“Ren Klyce, who is the sound designer, and I started talking years ago about how we wanted to make this feel like it was found in the UCLA archives — or in Martin Scorsese’s basement on its way to restoration,” Fincher said. “Everything has been compressed and made to sound like the 1940s. The music has been recorded with older microphones so it has a sort of sizzle and wheeze around the edges — you get it from strings, but you mostly get it from brass. What you’re hearing is a revival house — an old theater playing a movie.”

Fincher said that in screenings so far viewers have reacted to the noticeably vintage sound quality. “It’s funny because I’ve played it for some people who ask, ‘What is going on with the sound? It’s so warm.’ And I respond, ‘Well, what you mean when you say ‘warm’ is it sounds like an old movie. It sounds analog.’” Fincher also added that the process of degrading the sound design dragged the post-production process on longer than expected. “We went three weeks over schedule on the mix trying to figure out how to split that atom,” he said. “[Visually,] our notion was we’re going to shoot super-high resolution and then we’re going to degrade it.

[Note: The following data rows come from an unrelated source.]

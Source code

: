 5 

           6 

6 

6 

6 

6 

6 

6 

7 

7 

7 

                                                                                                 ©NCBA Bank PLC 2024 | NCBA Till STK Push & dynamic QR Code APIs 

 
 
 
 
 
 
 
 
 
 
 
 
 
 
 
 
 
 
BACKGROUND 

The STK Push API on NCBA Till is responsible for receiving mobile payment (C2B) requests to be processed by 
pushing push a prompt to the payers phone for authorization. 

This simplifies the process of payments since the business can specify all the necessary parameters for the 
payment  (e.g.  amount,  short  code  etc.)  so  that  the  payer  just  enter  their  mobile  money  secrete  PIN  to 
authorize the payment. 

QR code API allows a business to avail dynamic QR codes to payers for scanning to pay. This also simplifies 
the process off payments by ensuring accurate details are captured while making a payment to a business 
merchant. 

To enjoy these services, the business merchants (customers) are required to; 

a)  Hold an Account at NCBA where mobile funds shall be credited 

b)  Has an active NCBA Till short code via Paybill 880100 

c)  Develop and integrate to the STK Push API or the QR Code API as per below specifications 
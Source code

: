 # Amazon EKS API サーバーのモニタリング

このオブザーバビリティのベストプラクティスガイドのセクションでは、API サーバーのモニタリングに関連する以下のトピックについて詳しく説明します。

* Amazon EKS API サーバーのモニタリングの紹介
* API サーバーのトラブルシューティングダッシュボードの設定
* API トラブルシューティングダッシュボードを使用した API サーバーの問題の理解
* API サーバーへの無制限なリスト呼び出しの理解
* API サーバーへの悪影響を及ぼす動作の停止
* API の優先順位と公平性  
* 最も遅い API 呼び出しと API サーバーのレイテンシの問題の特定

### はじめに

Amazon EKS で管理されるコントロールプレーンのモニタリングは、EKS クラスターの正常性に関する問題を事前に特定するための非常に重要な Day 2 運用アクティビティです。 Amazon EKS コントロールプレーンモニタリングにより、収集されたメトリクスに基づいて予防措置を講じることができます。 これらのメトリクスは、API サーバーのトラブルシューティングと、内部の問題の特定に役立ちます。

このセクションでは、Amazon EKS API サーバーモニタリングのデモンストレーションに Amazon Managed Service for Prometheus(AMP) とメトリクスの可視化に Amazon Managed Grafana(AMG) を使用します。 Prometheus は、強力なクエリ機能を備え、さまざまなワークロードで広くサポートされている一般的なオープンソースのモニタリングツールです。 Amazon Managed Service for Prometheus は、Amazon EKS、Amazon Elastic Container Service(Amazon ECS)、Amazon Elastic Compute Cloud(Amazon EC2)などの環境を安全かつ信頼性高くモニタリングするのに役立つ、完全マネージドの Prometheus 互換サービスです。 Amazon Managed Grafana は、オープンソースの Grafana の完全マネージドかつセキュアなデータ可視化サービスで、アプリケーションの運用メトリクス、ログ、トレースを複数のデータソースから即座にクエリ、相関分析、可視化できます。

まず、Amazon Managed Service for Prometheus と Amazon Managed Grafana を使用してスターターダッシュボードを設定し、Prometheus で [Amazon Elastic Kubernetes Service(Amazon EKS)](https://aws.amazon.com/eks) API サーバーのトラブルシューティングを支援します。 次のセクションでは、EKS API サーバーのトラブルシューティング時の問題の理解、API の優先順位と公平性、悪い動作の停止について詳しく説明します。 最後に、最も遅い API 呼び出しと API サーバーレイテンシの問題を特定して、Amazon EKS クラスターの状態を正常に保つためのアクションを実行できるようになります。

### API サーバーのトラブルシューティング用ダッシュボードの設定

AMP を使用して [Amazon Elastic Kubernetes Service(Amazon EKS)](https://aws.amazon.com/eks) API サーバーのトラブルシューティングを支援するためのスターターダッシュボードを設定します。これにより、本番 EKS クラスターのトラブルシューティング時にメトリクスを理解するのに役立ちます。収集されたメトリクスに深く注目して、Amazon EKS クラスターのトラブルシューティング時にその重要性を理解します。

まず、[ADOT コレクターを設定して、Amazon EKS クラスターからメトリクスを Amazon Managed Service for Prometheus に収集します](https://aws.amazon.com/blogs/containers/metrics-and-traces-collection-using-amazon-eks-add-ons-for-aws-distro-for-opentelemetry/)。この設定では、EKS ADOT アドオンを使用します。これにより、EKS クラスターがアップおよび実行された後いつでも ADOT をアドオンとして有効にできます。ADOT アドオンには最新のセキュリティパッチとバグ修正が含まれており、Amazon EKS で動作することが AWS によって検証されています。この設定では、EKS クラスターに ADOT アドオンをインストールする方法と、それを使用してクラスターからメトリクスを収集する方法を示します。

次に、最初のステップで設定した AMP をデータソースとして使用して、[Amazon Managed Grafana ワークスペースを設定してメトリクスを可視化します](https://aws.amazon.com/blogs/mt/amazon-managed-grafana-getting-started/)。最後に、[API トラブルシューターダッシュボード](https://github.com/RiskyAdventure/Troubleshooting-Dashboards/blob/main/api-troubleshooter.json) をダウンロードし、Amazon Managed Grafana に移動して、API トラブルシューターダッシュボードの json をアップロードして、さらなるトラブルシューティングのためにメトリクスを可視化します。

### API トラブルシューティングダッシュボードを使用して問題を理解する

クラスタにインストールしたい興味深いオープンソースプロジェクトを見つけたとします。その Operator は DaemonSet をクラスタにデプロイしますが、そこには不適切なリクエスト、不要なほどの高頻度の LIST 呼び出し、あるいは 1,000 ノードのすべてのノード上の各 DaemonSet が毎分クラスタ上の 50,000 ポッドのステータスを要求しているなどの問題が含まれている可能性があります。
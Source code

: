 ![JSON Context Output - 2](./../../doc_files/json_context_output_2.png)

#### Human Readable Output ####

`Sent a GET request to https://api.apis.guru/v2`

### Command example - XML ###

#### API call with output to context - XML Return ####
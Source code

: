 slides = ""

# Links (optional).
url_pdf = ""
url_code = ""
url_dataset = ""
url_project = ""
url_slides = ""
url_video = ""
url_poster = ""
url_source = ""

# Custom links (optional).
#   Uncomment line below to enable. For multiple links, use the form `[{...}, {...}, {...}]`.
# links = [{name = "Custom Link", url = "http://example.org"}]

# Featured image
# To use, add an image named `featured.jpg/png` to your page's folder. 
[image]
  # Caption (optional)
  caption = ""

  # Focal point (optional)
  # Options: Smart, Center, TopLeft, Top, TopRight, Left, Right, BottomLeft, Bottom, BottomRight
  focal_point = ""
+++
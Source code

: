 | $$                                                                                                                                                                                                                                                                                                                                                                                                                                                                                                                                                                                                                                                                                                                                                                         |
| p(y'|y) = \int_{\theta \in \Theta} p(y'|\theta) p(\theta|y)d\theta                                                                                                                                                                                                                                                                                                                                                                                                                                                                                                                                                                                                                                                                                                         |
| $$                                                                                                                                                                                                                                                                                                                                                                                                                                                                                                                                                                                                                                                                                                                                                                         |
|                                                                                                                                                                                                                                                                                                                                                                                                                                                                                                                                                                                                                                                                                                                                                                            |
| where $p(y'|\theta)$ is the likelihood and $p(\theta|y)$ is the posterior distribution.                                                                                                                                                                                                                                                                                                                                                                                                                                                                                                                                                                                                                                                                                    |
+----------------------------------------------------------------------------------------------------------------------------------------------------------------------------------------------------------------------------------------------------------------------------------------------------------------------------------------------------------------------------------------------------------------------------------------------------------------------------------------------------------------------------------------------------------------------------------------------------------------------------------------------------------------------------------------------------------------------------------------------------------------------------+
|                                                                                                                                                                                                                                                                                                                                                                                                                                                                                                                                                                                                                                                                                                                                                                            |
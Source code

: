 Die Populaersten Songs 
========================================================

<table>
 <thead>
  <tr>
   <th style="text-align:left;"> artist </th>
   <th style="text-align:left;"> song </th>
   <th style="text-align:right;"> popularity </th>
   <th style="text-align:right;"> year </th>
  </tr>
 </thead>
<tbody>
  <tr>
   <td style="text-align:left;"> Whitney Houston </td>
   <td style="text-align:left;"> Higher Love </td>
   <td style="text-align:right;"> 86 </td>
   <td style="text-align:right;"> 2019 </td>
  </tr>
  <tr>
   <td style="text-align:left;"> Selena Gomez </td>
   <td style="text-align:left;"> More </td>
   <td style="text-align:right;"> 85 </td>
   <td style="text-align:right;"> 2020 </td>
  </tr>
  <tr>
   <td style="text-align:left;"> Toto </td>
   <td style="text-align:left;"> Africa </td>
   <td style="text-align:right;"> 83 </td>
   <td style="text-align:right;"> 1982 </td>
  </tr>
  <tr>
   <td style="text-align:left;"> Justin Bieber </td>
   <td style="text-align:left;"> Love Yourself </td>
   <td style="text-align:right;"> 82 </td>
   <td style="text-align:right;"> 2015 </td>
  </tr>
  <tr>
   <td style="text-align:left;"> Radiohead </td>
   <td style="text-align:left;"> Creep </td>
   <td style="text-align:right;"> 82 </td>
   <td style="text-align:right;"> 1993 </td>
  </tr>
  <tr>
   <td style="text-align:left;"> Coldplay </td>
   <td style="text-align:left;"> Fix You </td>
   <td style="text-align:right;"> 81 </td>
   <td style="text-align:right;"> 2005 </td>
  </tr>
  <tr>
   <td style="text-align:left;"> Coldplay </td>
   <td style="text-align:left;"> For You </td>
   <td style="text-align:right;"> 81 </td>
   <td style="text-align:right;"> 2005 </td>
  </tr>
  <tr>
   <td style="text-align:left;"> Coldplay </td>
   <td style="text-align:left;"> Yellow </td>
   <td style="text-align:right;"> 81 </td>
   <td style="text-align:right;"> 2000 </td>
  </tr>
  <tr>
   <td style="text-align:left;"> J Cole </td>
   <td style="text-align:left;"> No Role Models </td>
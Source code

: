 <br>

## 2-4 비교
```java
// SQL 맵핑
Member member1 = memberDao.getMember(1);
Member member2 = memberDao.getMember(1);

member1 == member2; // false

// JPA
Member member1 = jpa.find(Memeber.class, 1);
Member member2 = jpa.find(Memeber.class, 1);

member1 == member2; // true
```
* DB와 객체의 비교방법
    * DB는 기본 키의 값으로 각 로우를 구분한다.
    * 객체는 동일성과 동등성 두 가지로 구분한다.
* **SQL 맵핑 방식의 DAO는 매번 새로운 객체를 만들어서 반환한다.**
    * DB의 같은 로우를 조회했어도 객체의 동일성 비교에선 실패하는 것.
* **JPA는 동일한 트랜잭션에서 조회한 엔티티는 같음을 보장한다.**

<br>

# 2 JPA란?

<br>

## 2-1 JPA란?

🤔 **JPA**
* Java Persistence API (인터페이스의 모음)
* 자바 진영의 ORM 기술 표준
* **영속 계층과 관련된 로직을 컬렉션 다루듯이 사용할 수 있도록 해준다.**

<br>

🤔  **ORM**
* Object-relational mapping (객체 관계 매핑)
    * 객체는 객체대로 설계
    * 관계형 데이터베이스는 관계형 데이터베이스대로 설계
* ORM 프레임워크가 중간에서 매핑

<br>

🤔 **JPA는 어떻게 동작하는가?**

So we took most everything and softened it to an absurd extent to try to match the look of the era. We probably lost two-thirds of the resolution in order to make it have the same feel, and then we put in little scratches and digs and cigarette burns.” Another throwback to the Hollywood of yesteryear, “Mank” also features the reel-change circles you’d see throughout an old celluloid print in a movie theater. “We made the soundtrack pop like it does when you do a reel changeover. It’s one of the most comforting sounds in my life. They’re so little that they’re very difficult to hear until you hear them. It has what we ended up calling patina, these tiny little pops and crackles that happen, and they’re very beautiful.” “Mank” is Fincher’s highly anticipated return to feature filmmaking after 2014’s “Gone Girl.” “Darkest Hour” Oscar winner Gary Oldman stars as Hollywood screenwriter Mankiewicz. The script, written by Fincher’s late father Jack Fincher. The supporting cast includes Tom Burke as Orson Welles, Arliss Howard as Louis B. Mayer, Amanda Seyfried as Marion Davies, Charles Dance as William Randolph Hearst, Tom Pelphrey as Joseph L. Mankiewicz, and Lily Collins as Mank’s secretary Rita Alexander.